• _WHAT IS EXPECTED_
Please set down, word for word, each line from the one containing "gridcell. To represent" through the final line of the records below, both included, and nothing else.

• _AVAILABLE RECORDS_
· · ·

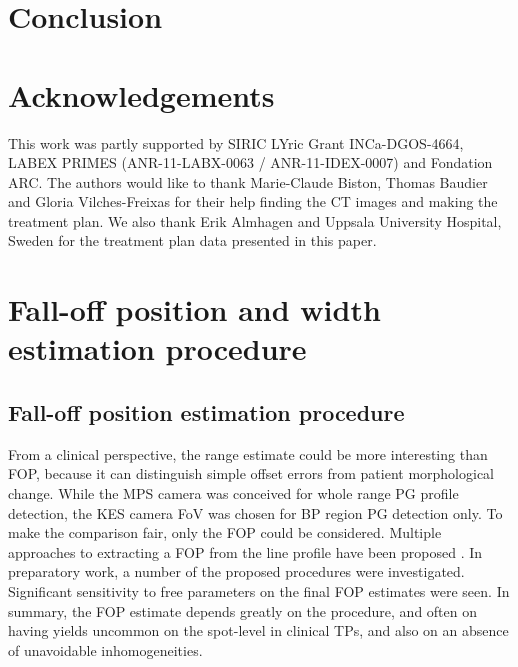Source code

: \documentclass[a4paper,english]{article}
\begin{document}
\section{Conclusion}


\section{Acknowledgements}

This work was partly supported by SIRIC LYric Grant INCa-DGOS-4664, LABEX PRIMES (ANR-11-LABX-0063 / ANR-11-IDEX-0007) and Fondation ARC. The authors would like to thank Marie-Claude Biston, Thomas Baudier and Gloria Vilches-Freixas for their help finding the CT images and making the treatment plan. We also thank Erik Almhagen and Uppsala University Hospital, Sweden for the treatment plan data presented in this paper.

\newpage

\appendix
% 

\section{Fall-off position and width estimation procedure}\label{sec:fopproc}

\subsection{Fall-off position estimation procedure}

From a clinical perspective, the range estimate could be more interesting than FOP, because it can distinguish simple offset errors from patient morphological change. While the MPS camera was conceived for whole range PG profile detection, the KES camera FoV was chosen for BP region PG detection only. To make the comparison fair, only the FOP could be considered. Multiple approaches to extracting a FOP from the line profile have been proposed \citep{Smeets2012,Gueth2013,Roellinghoff2014a,Janssen2014,Sterpin2015}. In preparatory work, a number of the proposed procedures were investigated. Significant sensitivity to free parameters on the final FOP estimates were seen. In summary, the FOP estimate depends greatly on the procedure, and often on having yields uncommon on the spot-level in clinical TPs, and also on an absence of unavoidable inhomogeneities.
\end{document}

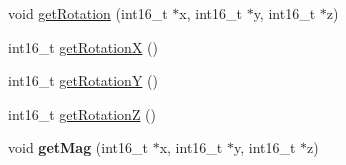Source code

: \begin{DoxyCompactItemize}
\item 
void \hyperlink{class_m_p_u6050_a8ca85b87e7e0230921062fce7889b0d1}{get\+Rotation} (int16\+\_\+t $\ast$x, int16\+\_\+t $\ast$y, int16\+\_\+t $\ast$z)
\item 
int16\+\_\+t \hyperlink{class_m_p_u6050_a268f52843a24992ff06a3f12392de584}{get\+Rotation\+X} ()
\item 
int16\+\_\+t \hyperlink{class_m_p_u6050_a97cbe7f10dd27e07bd78d1c25e4286b5}{get\+Rotation\+Y} ()
\item 
int16\+\_\+t \hyperlink{class_m_p_u6050_ae0fee1ba996a2b6f914df6fc34e7da48}{get\+Rotation\+Z} ()
\item 
\hypertarget{class_m_p_u6050_a3d7871bb7016c0b8fde628b94b4e0e66}{void {\bfseries get\+Mag} (int16\+\_\+t $\ast$x, int16\+\_\+t $\ast$y, int16\+\_\+t $\ast$z)}\label{class_m_p_u6050_a3d7871bb7016c0b8fde628b94b4e0e66}


\end{DoxyCompactItemize}
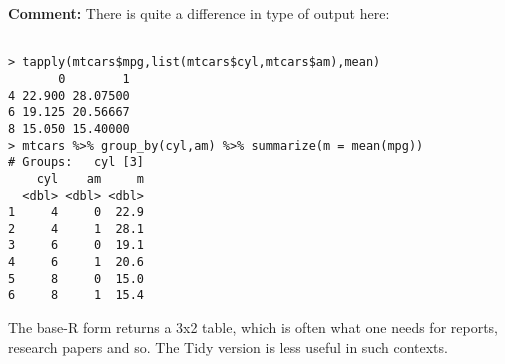 \documentclass[11pt]{article}
\begin{document}
\begin{parcolumns}[rulebetween=true]{2}


\hspace{0.1in}


\end{parcolumns}

\textbf{Comment:}  There is quite a difference in type of output here:

\begin{lstlisting}

> tapply(mtcars$mpg,list(mtcars$cyl,mtcars$am),mean)
       0        1
4 22.900 28.07500
6 19.125 20.56667
8 15.050 15.40000
> mtcars %>% group_by(cyl,am) %>% summarize(m = mean(mpg))
# Groups:   cyl [3]
    cyl    am     m
  <dbl> <dbl> <dbl>
1     4     0  22.9
2     4     1  28.1
3     6     0  19.1
4     6     1  20.6
5     8     0  15.0
6     8     1  15.4

\end{lstlisting}

The base-R form returns a 3x2 table, which is often what one needs for
reports, research papers and so.  The Tidy version is less useful in
such contexts.
\end{document}
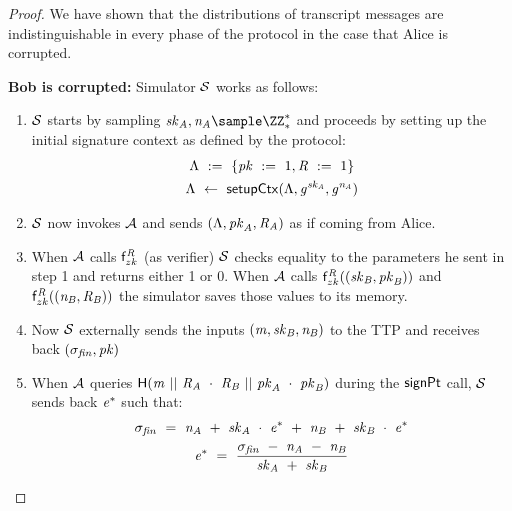 \begin{proof}
    We have shown that the distributions of transcript messages are indistinguishable in every phase of the protocol in the case that Alice is corrupted.

    \textbf{Bob is corrupted: } Simulator $\mathcal{S}$ works as follows:
    \begin{enumerate}
        \item $\mathcal{S}$ starts by sampling $\varSecKeyAlice, \varNonceAlice \sample \cnstIntegersPrimeWithoutZero{*}$ and proceeds by setting up the initial signature context as defined by the protocol:
        \begin{gather*}
            \Lambda ~:=~ \{ \mathit{pk} ~:=~ 1, \mathit{R} ~:=~ 1 \} \\
            \Lambda ~\leftarrow~ \mathsf{setupCtx}( \Lambda, \mathit{g}^{\mathit{sk}_{\mathit{A}}}, \mathit{g}^{\mathit{\mathit{n}_{\mathit{A}}}} ) \\
        \end{gather*}
        \item $\mathcal{S}$ now invokes $\mathcal{A}$ and sends $(\Lambda, \mathit{pk}_{\mathit{A}}, \mathit{R}_{\mathit{A}})$ as if coming from Alice.
        \item When $\mathcal{A}$ calls $\mathsf{f}^{\mathit{R}}_{zk}$ (as verifier) $\mathcal{S}$ checks equality to the parameters he sent in step 1 and returns either 1 or 0.
        When $\mathcal{A}$ calls $\mathsf{f}^{\mathit{R}}_{zk}((\mathit{sk}_{\mathit{B}}, \mathit{pk}_{\mathit{B}}))$ and $\mathsf{f}^{\mathit{R}}_{zk}((\mathit{\mathit{n}_{\mathit{B}}}, \mathit{R}_{\mathit{B}}))$ the simulator saves those values to its memory.
        \item Now $\mathcal{S}$ externally sends the inputs $(\mathit{m}, \mathit{sk}_{\mathit{B}}, \mathit{\mathit{n}_{\mathit{B}}})$ to the TTP and receives back $(\sigma_{\mathit{fin}}, \mathit{pk})$
        \item When $\mathcal{A}$ queries $\mathsf{H} (\mathit{m} ~||~ \mathit{R}_{\mathit{A}} ~\cdot~ \mathit{R}_{\mathit{B}} ~||~ \mathit{pk}_{\mathit{A}} ~\cdot~ \mathit{pk}_{\mathit{B}})$ during the $\mathsf{signPt}$ call, $\mathcal{S}$ sends back $\mathit{e}^*$ such that:
        \begin{gather*}
            \varSigFin \opEqNoQ \varNonceAlice \opAddScalar \varSecKeyAlice \opTimesScalar \funStar{\varSchnorrChallenge} \opAddScalar \varNonceBob \opAddScalar \varSecKeyBob \opTimesScalar \funStar{\varSchnorrChallenge} \\
            \funStar{\varSchnorrChallenge} \opEqNoQ \frac{\varSigFin \opSub \varNonceAlice \opSub \varNonceBob}{\varSecKeyAlice \opAddScalar \varSecKeyBob}

\end{gather*}
\end{enumerate}
\end{proof}
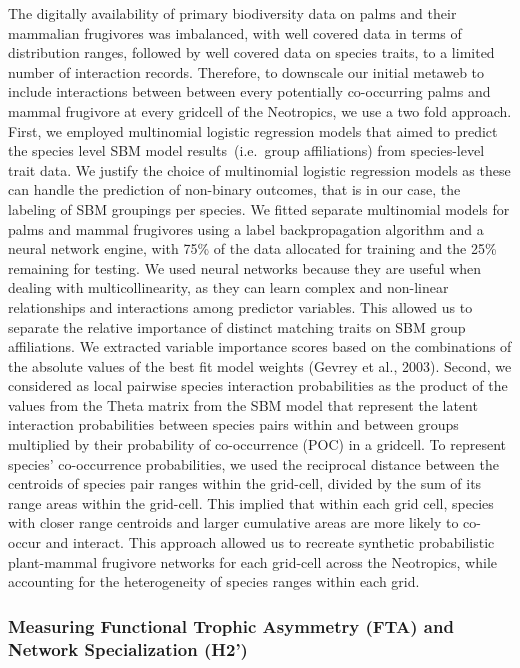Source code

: \documentclass[
]{agujournal2019}
\begin{document}
The digitally availability of primary biodiversity data on palms and
their mammalian frugivores was imbalanced, with well covered data in
terms of distribution ranges, followed by well covered data on species
traits, to a limited number of interaction records. Therefore, to
downscale our initial metaweb to include interactions between between
every potentially co-occurring palms and mammal frugivore at every
gridcell of the Neotropics, we use a two fold approach. First, we
employed multinomial logistic regression models that aimed to predict
the species level SBM model results~(i.e.~group affiliations) from
species-level trait data. We justify the choice of multinomial logistic
regression models as these can handle the prediction of non-binary
outcomes, that is in our case, the labeling of SBM groupings per
species. We fitted separate multinomial models for palms and mammal
frugivores using a label backpropagation algorithm and a neural network
engine, with 75\% of the data allocated for training and the 25\%
remaining for testing. We used neural networks because they are useful
when dealing with multicollinearity, as they can learn complex and
non-linear relationships and interactions among predictor variables.
This allowed us to separate the relative importance of distinct matching
traits on SBM group affiliations. We extracted variable importance
scores based on the combinations of the absolute values of the best fit
model weights (Gevrey et al., 2003). Second, we considered as local
pairwise species interaction probabilities as the product of the values
from the Theta matrix from the SBM model that represent the latent
interaction probabilities between species pairs within and between
groups multiplied by their probability of co-occurrence (POC) in a
gridcell. To represent species' co-occurrence probabilities, we used the
reciprocal distance between the centroids of species pair ranges within
the grid-cell, divided by the sum of its range areas within the
grid-cell. This implied that within each grid cell, species with closer
range centroids and larger cumulative areas are more likely to co-occur
and interact. This approach allowed us to recreate synthetic
probabilistic plant-mammal frugivore networks for each grid-cell across
the Neotropics, while accounting for the heterogeneity of species ranges
within each grid.

\subsubsection{Measuring Functional Trophic Asymmetry (FTA) and Network
Specialization
(H2')}\label{measuring-functional-trophic-asymmetry-fta-and-network-specialization-h2}
\end{document}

· · ·

• _RESPONSE BOX_
gridcell. To represent species' co-occurrence probabilities, we used the
reciprocal distance between the centroids of species pair ranges within
the grid-cell, divided by the sum of its range areas within the
grid-cell. This implied that within each grid cell, species with closer
range centroids and larger cumulative areas are more likely to co-occur
and interact. This approach allowed us to recreate synthetic
probabilistic plant-mammal frugivore networks for each grid-cell across
the Neotropics, while accounting for the heterogeneity of species ranges
within each grid.

\subsubsection{Measuring Functional Trophic Asymmetry (FTA) and Network
Specialization
(H2')}\label{measuring-functional-trophic-asymmetry-fta-and-network-specialization-h2}
\end{document}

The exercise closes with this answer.